To add a little perspective to the massive U.S. debt, if the Treasury Department billed every U.S. citizen for their share, your bill would be $84,827 – and every taxpayer would have to fork out $223,000 to settle the national debt.

Despite the lack of concern in the mainstream, debt has consequences. Studies have shown that a debt to GDP ratio of over 90% retards economic growth by about 30%. The debt-to-GDP ratio currently stands at 129.72%, according to the National Debt Clock. This throws cold water on the conventional “spend now, worry about the debt later” mantra, along with the frequent claim that “we can grow ourselves out of the debt” now popular on both sides of the aisle in DC. [Indeed,] according to a CBO report last fall, on the current trajectory, the size of the national debt will be nearly double the size of the US economy by 2050.

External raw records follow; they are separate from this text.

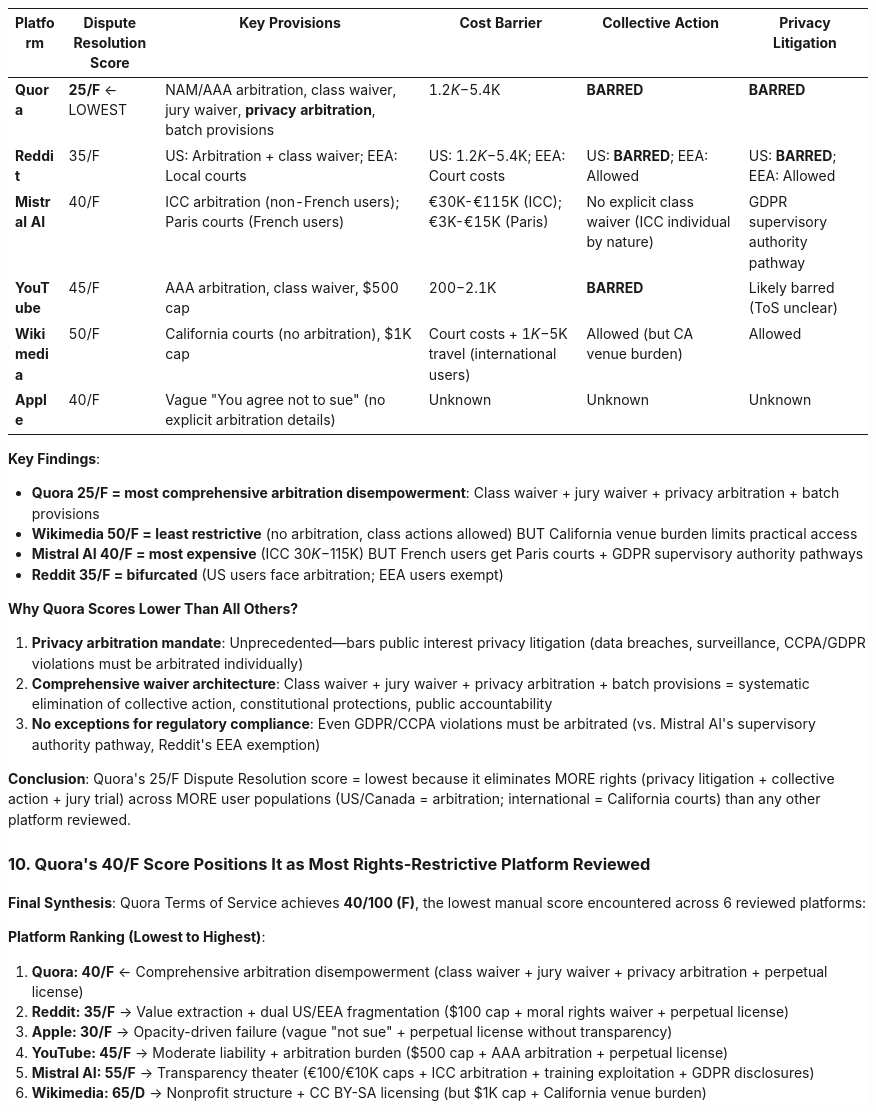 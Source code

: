 | Platform | Dispute Resolution Score | Key Provisions | Cost Barrier | Collective Action | Privacy Litigation |
|----------|-------------------------|----------------|--------------|-------------------|--------------------|
| **Quora** | **25/F** ← LOWEST | NAM/AAA arbitration, class waiver, jury waiver, **privacy arbitration**, batch provisions | $1.2K-$5.4K | **BARRED** | **BARRED** |
| **Reddit** | 35/F | US: Arbitration + class waiver; EEA: Local courts | US: $1.2K-$5.4K; EEA: Court costs | US: **BARRED**; EEA: Allowed | US: **BARRED**; EEA: Allowed |
| **Mistral AI** | 40/F | ICC arbitration (non-French users); Paris courts (French users) | €30K-€115K (ICC); €3K-€15K (Paris) | No explicit class waiver (ICC individual by nature) | GDPR supervisory authority pathway |
| **YouTube** | 45/F | AAA arbitration, class waiver, $500 cap | $200-$2.1K | **BARRED** | Likely barred (ToS unclear) |
| **Wikimedia** | 50/F | California courts (no arbitration), $1K cap | Court costs + $1K-$5K travel (international users) | Allowed (but CA venue burden) | Allowed |
| **Apple** | 40/F | Vague "You agree not to sue" (no explicit arbitration details) | Unknown | Unknown | Unknown |

**Key Findings**:
- **Quora 25/F = most comprehensive arbitration disempowerment**: Class waiver + jury waiver + privacy arbitration + batch provisions
- **Wikimedia 50/F = least restrictive** (no arbitration, class actions allowed) BUT California venue burden limits practical access
- **Mistral AI 40/F = most expensive** (ICC $30K-$115K) BUT French users get Paris courts + GDPR supervisory authority pathways
- **Reddit 35/F = bifurcated** (US users face arbitration; EEA users exempt)

**Why Quora Scores Lower Than All Others?**

1. **Privacy arbitration mandate**: Unprecedented—bars public interest privacy litigation (data breaches, surveillance, CCPA/GDPR violations must be arbitrated individually)
2. **Comprehensive waiver architecture**: Class waiver + jury waiver + privacy arbitration + batch provisions = systematic elimination of collective action, constitutional protections, public accountability
3. **No exceptions for regulatory compliance**: Even GDPR/CCPA violations must be arbitrated (vs. Mistral AI's supervisory authority pathway, Reddit's EEA exemption)

**Conclusion**: Quora's 25/F Dispute Resolution score = lowest because it eliminates MORE rights (privacy litigation + collective action + jury trial) across MORE user populations (US/Canada = arbitration; international = California courts) than any other platform reviewed.

### 10. **Quora's 40/F Score Positions It as Most Rights-Restrictive Platform Reviewed**

**Final Synthesis**: Quora Terms of Service achieves **40/100 (F)**, the lowest manual score encountered across 6 reviewed platforms:

**Platform Ranking (Lowest to Highest)**:
1. **Quora: 40/F** ← Comprehensive arbitration disempowerment (class waiver + jury waiver + privacy arbitration + perpetual license)
2. **Reddit: 35/F** → Value extraction + dual US/EEA fragmentation ($100 cap + moral rights waiver + perpetual license)
3. **Apple: 30/F** → Opacity-driven failure (vague "not sue" + perpetual license without transparency)
4. **YouTube: 45/F** → Moderate liability + arbitration burden ($500 cap + AAA arbitration + perpetual license)
5. **Mistral AI: 55/F** → Transparency theater (€100/€10K caps + ICC arbitration + training exploitation + GDPR disclosures)
6. **Wikimedia: 65/D** → Nonprofit structure + CC BY-SA licensing (but $1K cap + California venue burden)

…There seem to be increasing expectations on Wall Street that faster than expected economic growth thanks to stimulus will force the Federal Reserve to tighten monetary policy faster than expected but this seems highly unlikely given that the central bank has to monetize all of this debt. In effect, that means more bond purchases and more money printing.

The Federal Reserve makes all of this borrowing and spending possible by backstopping the bond market and monetizing the debt. The central bank buys US Treasuries on the open market with money created out of thin air (debt monetization). This creates artificial demand for bonds and keeps interest rates low. All of this new money gets injected into the economy, driving inflation higher.

The Fed expanded the money supply by record amounts in 2020. The Federal Reserve now holds $4.7 trillion in US government bonds, a record 17.5% of all US debt. The Fed’s share of US debt load exploded from 9.3% in Q1 2020 to its current level.

The U.S. central bank has worked itself between a rock and a hard place:

  • It has to print trillions of dollars to monetize the massive deficits but that is causing inflation expectations to run hot. That is putting upward pressure on interest rates.
  • You can’t have rising rates when your entire economy is built on debt, [however, so] the only way the Fed can hold rates down is to buy more bonds,
    • which means printing more money,
    • which means even more inflation – a vicious cycle.

At some point, there is a fork in the road and the Fed will have to choose:

  • If they step up and address inflation and let rates rise it will burst the stock market bubble and collapse the debt-based economy,
  • [If they] just keep printing money it will eventually crash the dollar.